▶ **Task**:
Check each line of the material. Copy those containing "subset".

▶ **Source data**:

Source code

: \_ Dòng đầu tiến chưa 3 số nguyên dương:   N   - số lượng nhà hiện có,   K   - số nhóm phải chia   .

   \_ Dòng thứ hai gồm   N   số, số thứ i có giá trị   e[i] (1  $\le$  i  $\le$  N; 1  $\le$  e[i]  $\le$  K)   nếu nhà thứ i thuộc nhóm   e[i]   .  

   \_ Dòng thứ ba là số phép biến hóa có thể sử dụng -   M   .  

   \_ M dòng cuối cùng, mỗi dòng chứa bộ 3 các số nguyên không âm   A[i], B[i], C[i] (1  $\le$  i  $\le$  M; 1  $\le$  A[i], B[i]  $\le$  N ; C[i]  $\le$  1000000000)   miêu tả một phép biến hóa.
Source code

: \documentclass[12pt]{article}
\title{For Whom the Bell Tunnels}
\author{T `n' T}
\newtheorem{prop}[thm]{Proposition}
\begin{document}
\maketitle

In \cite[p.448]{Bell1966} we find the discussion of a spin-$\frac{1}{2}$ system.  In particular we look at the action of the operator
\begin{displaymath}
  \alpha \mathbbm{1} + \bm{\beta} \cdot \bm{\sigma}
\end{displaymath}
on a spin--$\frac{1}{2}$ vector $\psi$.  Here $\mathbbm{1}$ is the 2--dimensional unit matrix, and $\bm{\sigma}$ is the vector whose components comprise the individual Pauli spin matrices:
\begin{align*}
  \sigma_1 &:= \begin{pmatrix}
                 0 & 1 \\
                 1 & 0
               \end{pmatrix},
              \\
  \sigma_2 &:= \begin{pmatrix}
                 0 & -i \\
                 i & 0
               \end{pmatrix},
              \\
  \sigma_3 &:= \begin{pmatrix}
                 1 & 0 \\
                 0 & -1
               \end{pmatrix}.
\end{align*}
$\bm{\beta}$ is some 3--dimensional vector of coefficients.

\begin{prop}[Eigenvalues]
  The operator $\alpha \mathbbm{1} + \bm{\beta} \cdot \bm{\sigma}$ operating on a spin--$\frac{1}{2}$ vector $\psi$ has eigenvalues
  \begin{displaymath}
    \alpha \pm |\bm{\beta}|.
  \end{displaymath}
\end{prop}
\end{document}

...

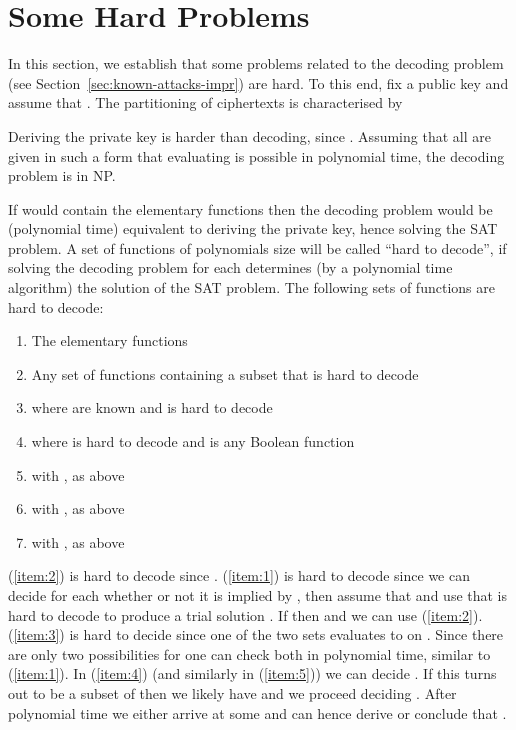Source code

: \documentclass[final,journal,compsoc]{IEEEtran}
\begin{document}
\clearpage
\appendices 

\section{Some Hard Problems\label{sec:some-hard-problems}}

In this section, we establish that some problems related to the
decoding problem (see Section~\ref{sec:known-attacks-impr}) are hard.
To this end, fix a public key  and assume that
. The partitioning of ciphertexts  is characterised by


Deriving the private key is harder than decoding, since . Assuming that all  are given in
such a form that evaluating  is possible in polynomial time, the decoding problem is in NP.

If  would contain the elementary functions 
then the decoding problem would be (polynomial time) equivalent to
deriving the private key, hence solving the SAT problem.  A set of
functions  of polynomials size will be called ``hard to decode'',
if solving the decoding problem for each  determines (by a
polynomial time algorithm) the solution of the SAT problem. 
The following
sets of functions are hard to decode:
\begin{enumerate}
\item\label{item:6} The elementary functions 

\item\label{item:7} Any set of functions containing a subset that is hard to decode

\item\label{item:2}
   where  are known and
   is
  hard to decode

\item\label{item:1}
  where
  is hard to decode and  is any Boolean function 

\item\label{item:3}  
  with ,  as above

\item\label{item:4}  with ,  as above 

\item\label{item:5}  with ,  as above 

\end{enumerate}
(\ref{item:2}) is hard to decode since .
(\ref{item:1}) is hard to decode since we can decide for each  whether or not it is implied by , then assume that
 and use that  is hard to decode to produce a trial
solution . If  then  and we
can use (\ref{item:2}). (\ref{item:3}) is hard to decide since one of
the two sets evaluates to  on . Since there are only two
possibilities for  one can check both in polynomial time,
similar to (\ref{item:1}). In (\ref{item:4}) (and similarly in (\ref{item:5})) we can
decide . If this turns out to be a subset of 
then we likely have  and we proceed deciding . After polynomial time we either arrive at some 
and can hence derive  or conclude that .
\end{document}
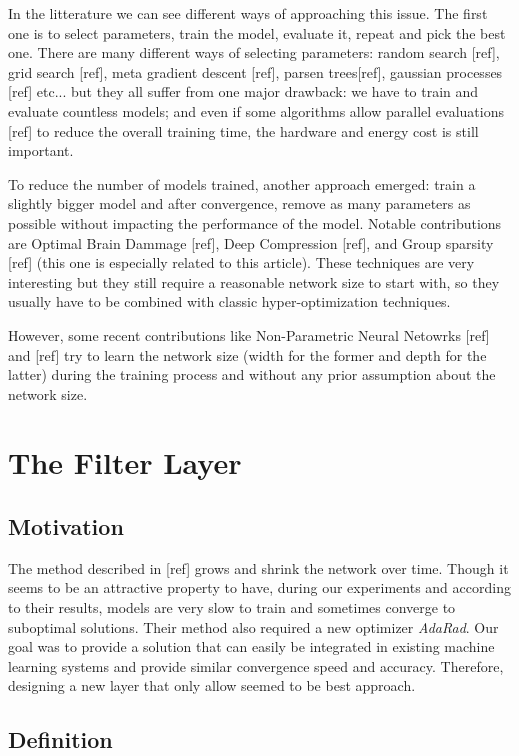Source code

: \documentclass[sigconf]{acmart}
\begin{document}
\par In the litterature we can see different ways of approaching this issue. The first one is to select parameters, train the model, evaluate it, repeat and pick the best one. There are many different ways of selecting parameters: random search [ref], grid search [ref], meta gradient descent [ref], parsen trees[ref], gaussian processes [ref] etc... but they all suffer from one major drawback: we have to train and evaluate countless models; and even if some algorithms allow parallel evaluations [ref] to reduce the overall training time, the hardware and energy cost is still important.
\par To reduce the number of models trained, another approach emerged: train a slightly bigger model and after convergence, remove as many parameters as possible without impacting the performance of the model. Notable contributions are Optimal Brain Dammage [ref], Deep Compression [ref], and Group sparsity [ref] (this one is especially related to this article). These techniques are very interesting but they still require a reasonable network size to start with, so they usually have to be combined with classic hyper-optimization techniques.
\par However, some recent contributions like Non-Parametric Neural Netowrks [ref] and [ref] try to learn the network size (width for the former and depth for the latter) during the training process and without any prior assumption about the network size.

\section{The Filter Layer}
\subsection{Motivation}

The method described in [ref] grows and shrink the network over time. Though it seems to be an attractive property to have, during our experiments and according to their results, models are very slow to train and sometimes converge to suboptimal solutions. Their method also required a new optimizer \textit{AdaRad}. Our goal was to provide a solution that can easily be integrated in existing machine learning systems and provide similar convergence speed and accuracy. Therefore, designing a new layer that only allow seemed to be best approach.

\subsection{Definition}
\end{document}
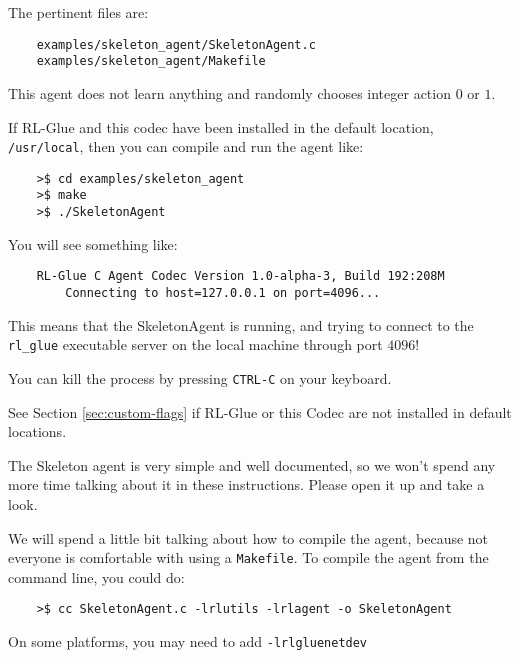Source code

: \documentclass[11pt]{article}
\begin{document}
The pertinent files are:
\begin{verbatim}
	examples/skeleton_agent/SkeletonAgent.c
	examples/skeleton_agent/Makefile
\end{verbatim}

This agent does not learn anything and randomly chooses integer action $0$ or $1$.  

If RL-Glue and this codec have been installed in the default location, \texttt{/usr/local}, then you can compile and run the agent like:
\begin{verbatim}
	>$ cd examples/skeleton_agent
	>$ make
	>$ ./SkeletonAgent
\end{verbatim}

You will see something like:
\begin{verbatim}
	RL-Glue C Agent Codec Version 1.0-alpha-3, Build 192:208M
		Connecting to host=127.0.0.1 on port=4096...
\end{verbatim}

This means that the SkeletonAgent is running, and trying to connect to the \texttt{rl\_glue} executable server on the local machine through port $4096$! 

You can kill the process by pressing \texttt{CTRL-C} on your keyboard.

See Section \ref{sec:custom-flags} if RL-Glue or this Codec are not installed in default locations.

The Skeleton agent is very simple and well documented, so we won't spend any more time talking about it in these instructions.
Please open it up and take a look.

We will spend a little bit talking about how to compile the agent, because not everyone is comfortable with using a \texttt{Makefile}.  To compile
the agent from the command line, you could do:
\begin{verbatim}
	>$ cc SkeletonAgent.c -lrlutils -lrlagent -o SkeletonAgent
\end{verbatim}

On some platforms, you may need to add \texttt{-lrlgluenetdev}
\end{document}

▶ **Answer to this exercise**:
\item\label{item:7} Any set of functions containing a subset that is hard to decode
decide . If this turns out to be a subset of 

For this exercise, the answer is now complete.